XSRFProbe toolkit can find and exploit Cross Site Request Forgery (CSRF) vulnerabilities in web applications. The toolkit can scan the following types of CSRF vulnerabilities.
- Referrer based requests
- Origin based requests
- Cross-site cookie validation check
- Session cookies persistence check
- POST-Based Request Forgery Detection
Apart from the above listed CSRF vulnerabilities, XSRFProbe can also detect
- Anti-CSRF tokens in POST queries
- Tokens strength
- Tokens encoding
- Randomness of anti-CSRF tokens
XSRFProbe can also exploit the discovered CSRF vulnerabilities by generating exploitable Proof of Concepts (PoCs).
XSRFProble Installation
XSRFProbe is a Python3 toolkit that is supported by all major OS (Linux, Window, Mac). The toolkit requires requests, bs4, stringdist, tld, and yattag packages to operate. The requests package is required for generating HTTP requests; bs4 is used for HTML parsing; stringdist is a fuzzy matching library; tld is required for domains extraction and yattag for PoC generation.
XSRFProbe can be cloned from Github using the following command.
git clone https://github.com/0xinfection/XSRFProbe.git
Navigate to the toolkit’s directory to install the dependencies using the following commands.
cd XSRFProbe pip3 install -r requirements.txt
How XSRFProbe Works
Running the following command showcases all the mandatory and optional arguments of XSRFProbe.
python3 xsrfprobe.py
XSRFProbe allows scanning of CSRF vulnerabilities in all or specific endpoint in target web application. The following command crawls all the endpoints in a target web application and tests the possibility of CSRF attacks.
python3 xsrfprobe.py -u <target website> --crawl
Crawling whole websites to scan all end points requires considerable amount of time. We can also scan a specific endpoint (url) in the target web application using the following command.
python3 xsrfprobe.py -u <target website>
Let’s assume http://webscantest.com/csrf/csrfpost.php is the desired endpoint of target web application. We can initiate the single endpoint CSRF query as follows.
python3 xsrfprobe.py –u http://webscantest.com/csrf/csrfpost.php
XSRFProbe first validates the status of the target domain and the specified endpoint before moving on to the next steps.
After validating the target domain and endpoint, XSRF initiates the GET and POST processes to run all the CSRF validation tests including Referer, Origin, Cookies, Token, and POST requests.

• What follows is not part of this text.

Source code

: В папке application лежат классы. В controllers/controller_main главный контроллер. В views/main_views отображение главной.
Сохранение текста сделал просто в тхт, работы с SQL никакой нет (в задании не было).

All the tests are performed automatically. The toolkit starts with the Referer based request validation. The requests made during this test can be seen in the following screenshot.
If the target is not vulnerable to Referer based CSRF attack, the toolkit moves on to the next scan, which is Origin based request validation test.
The same approach is applied for Cookies (Cross Origin and Persistence) validation.
After completing the GET techniques, XSRFProbe initiates the POST queries to find out the possible CSRF vulnerabilities. If the target end point is vulnerable to POST based forgery attack, the results are displayed on the screen in the following format.
The toolkit also generates the PoCs to exploit the discovered CSRF vulnerability. The log files created during the scanning process are automatically stored to the default output folder inside the toolkit directory. We can also specify a different storage path through -o or –-output argument.
The output folder may contain different types of log files as shown in the following screenshot.
Summary
XSRFProble not only helps in detecting different types of CSRF attack but it can also provide the exploitable Proof of Concept (PoC) to help understand the malicious codes that can be used to target the web applications.